5. Der Vater vermisst auch die Berücksichtigung des Kontaktwunsches des Minderjährigen, zu dem eine Beweisaufnahme erfolgen und Feststellungen zu treffen gewesen wären.
Bei der Regelung des Kontaktrechts stellt der Wille des Kindes ein wichtiges, jedoch nicht allein maßgebliches Kriterium dar, da dieser nicht selten von außen beeinflusst ist und Schwankungen unterliegen kann. Je älter ein bereits einsichts‑ und urteilsfähiges Kind ist, desto eher wird seinem Wunsch zu entsprechen sein.
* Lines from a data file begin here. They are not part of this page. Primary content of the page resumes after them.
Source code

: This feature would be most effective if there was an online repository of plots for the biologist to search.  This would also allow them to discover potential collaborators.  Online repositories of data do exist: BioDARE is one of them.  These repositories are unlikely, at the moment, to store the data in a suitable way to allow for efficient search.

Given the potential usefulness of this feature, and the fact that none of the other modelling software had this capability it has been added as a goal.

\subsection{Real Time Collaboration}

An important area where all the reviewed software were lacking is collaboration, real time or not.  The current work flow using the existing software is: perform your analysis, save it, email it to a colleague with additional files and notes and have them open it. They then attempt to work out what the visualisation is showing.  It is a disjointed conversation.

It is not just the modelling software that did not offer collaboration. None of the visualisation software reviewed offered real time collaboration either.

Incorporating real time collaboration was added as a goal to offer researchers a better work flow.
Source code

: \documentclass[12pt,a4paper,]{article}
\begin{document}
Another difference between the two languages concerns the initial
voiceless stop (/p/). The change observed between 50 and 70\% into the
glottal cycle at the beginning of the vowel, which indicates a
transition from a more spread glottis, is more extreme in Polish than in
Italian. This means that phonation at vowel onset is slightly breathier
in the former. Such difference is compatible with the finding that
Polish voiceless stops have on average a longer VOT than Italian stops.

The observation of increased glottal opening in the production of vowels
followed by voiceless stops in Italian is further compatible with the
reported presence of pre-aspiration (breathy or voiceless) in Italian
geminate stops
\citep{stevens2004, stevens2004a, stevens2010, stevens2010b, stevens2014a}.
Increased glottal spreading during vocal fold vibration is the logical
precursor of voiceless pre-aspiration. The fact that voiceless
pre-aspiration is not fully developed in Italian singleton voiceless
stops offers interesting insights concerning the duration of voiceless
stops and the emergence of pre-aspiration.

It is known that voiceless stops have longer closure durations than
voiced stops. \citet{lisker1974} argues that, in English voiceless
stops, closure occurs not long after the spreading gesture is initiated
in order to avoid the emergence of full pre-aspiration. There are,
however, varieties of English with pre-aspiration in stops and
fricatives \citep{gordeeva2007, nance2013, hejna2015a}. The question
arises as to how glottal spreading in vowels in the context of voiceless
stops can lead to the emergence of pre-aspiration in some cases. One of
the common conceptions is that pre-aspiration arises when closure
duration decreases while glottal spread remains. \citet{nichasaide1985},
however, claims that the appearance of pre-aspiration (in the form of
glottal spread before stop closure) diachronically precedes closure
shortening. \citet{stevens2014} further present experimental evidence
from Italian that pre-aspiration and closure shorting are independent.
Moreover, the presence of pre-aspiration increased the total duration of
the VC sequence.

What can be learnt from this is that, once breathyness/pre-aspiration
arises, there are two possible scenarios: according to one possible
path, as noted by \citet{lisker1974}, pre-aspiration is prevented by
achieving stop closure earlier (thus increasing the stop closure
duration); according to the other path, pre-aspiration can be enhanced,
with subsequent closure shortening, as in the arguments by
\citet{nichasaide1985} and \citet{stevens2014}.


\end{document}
Ein unmündiges Kind ist typischerweise nicht in der Lage, rational zu beurteilen, welche konkrete Ausgestaltung seiner zukünftigen Beziehungen zu den beiden Elternteilen für seine Entwicklung am Günstigsten ist (RS0047937 [T6, T7, T8]). So kann es bei der Regelung des Kontaktrechts auf die Stellungnahme eines unmündigen Kindes nicht entscheidend ankommen; es kann zwar auch einem unmündigen Kind die Fähigkeit, einen eigenen Willen zu bekunden, nicht abgesprochen werden, es fehlt aber die nötige Einsicht für eine Entscheidung, ob und inwieweit eine Besuchsregelung seinem Wohl und seinen Interessen förderlich ist (RS0047937). Die Wünsche Minderjähriger im Kontaktrechtsverfahren sind daher ein im Obsorge- und Kontaktrechtsverfahren beachtliches Kriterium, von denen aber im Sinn des Kindeswohls abgewichen werden kann (RS0047937; s auch RS0047958). Hier kann den Feststellungen entnommen werden, dass das – nunmehr fünfjährige – Kind der Mutter gegenüber einen Kontaktwunsch äußert (Ersturteil S 5). Dies ändert allerdings nichts an den Feststellungen, dass die massiv konfliktträchtige Übergabesituation das Kindeswohl wie dargelegt gefährdet, sodass es derzeit einer amtswegigen Aussetzung des Kontaktrechts bedarf. Bei einem Kind dieses Alters muss auch keine Einsicht in diesen Umstand erwartet werden.
6. Da der außerordentliche Revisionsrekurs des Vaters damit insgesamt keine Rechtsfrage im Sinn des § 62 Abs 1 AußStrG aufzeigt, ist er zurückzuweisen (§ 71 Abs 3 AußStrG).